The problem: Print each entry exactly, all the way through.

━━━━━ Data under study ━━━━━

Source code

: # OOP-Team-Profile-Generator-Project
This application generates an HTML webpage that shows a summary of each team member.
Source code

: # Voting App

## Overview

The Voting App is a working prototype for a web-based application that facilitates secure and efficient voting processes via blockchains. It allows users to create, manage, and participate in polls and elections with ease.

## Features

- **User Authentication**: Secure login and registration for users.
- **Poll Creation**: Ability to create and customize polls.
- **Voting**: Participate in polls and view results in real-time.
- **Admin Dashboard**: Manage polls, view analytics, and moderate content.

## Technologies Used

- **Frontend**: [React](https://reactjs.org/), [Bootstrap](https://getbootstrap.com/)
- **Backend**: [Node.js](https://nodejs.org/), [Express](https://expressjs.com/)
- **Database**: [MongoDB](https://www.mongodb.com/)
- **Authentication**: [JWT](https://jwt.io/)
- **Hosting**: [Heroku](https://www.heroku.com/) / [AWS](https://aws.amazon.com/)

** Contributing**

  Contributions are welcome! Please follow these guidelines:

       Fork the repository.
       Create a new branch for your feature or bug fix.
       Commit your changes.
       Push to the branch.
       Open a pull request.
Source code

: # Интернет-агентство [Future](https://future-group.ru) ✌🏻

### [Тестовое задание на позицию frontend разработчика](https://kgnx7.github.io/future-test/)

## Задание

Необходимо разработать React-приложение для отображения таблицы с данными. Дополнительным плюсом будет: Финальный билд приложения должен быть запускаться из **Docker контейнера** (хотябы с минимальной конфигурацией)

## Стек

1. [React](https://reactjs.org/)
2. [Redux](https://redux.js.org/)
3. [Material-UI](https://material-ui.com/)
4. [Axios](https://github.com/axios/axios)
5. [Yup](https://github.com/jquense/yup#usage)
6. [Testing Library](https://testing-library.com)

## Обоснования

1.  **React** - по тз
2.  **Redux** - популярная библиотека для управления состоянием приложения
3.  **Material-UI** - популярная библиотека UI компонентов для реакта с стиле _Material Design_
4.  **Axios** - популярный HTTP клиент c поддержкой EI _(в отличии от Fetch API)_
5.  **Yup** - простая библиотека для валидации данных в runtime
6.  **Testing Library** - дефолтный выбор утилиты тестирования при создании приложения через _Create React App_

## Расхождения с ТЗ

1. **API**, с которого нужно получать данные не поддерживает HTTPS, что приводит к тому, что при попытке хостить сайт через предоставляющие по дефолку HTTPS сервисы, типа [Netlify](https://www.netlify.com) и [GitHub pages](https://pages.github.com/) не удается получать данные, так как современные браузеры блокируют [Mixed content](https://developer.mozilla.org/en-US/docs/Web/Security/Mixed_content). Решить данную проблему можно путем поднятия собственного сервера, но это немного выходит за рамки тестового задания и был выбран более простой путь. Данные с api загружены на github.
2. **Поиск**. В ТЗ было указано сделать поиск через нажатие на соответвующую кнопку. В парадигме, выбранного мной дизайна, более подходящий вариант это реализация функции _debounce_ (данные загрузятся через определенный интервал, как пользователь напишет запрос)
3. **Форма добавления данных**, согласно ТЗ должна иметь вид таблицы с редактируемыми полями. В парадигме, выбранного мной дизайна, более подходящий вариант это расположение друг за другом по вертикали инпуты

━━━━━

Completed exercise:
Source code

: # OOP-Team-Profile-Generator-Project
This application generates an HTML webpage that shows a summary of each team member.
Source code

: # Voting App

## Overview

The Voting App is a working prototype for a web-based application that facilitates secure and efficient voting processes via blockchains. It allows users to create, manage, and participate in polls and elections with ease.

## Features

- **User Authentication**: Secure login and registration for users.
- **Poll Creation**: Ability to create and customize polls.
- **Voting**: Participate in polls and view results in real-time.
- **Admin Dashboard**: Manage polls, view analytics, and moderate content.

## Technologies Used

- **Frontend**: [React](https://reactjs.org/), [Bootstrap](https://getbootstrap.com/)
- **Backend**: [Node.js](https://nodejs.org/), [Express](https://expressjs.com/)
- **Database**: [MongoDB](https://www.mongodb.com/)
- **Authentication**: [JWT](https://jwt.io/)
- **Hosting**: [Heroku](https://www.heroku.com/) / [AWS](https://aws.amazon.com/)

** Contributing**

  Contributions are welcome! Please follow these guidelines:

       Fork the repository.
       Create a new branch for your feature or bug fix.
       Commit your changes.
       Push to the branch.
       Open a pull request.
Source code

: # Интернет-агентство [Future](https://future-group.ru) ✌🏻

### [Тестовое задание на позицию frontend разработчика](https://kgnx7.github.io/future-test/)

## Задание

Необходимо разработать React-приложение для отображения таблицы с данными. Дополнительным плюсом будет: Финальный билд приложения должен быть запускаться из **Docker контейнера** (хотябы с минимальной конфигурацией)

## Стек

1. [React](https://reactjs.org/)
2. [Redux](https://redux.js.org/)
3. [Material-UI](https://material-ui.com/)
4. [Axios](https://github.com/axios/axios)
5. [Yup](https://github.com/jquense/yup#usage)
6. [Testing Library](https://testing-library.com)

## Обоснования

1.  **React** - по тз
2.  **Redux** - популярная библиотека для управления состоянием приложения
3.  **Material-UI** - популярная библиотека UI компонентов для реакта с стиле _Material Design_
4.  **Axios** - популярный HTTP клиент c поддержкой EI _(в отличии от Fetch API)_
5.  **Yup** - простая библиотека для валидации данных в runtime
6.  **Testing Library** - дефолтный выбор утилиты тестирования при создании приложения через _Create React App_

## Расхождения с ТЗ

1. **API**, с которого нужно получать данные не поддерживает HTTPS, что приводит к тому, что при попытке хостить сайт через предоставляющие по дефолку HTTPS сервисы, типа [Netlify](https://www.netlify.com) и [GitHub pages](https://pages.github.com/) не удается получать данные, так как современные браузеры блокируют [Mixed content](https://developer.mozilla.org/en-US/docs/Web/Security/Mixed_content). Решить данную проблему можно путем поднятия собственного сервера, но это немного выходит за рамки тестового задания и был выбран более простой путь. Данные с api загружены на github.
2. **Поиск**. В ТЗ было указано сделать поиск через нажатие на соответвующую кнопку. В парадигме, выбранного мной дизайна, более подходящий вариант это реализация функции _debounce_ (данные загрузятся через определенный интервал, как пользователь напишет запрос)
3. **Форма добавления данных**, согласно ТЗ должна иметь вид таблицы с редактируемыми полями. В парадигме, выбранного мной дизайна, более подходящий вариант это расположение друг за другом по вертикали инпуты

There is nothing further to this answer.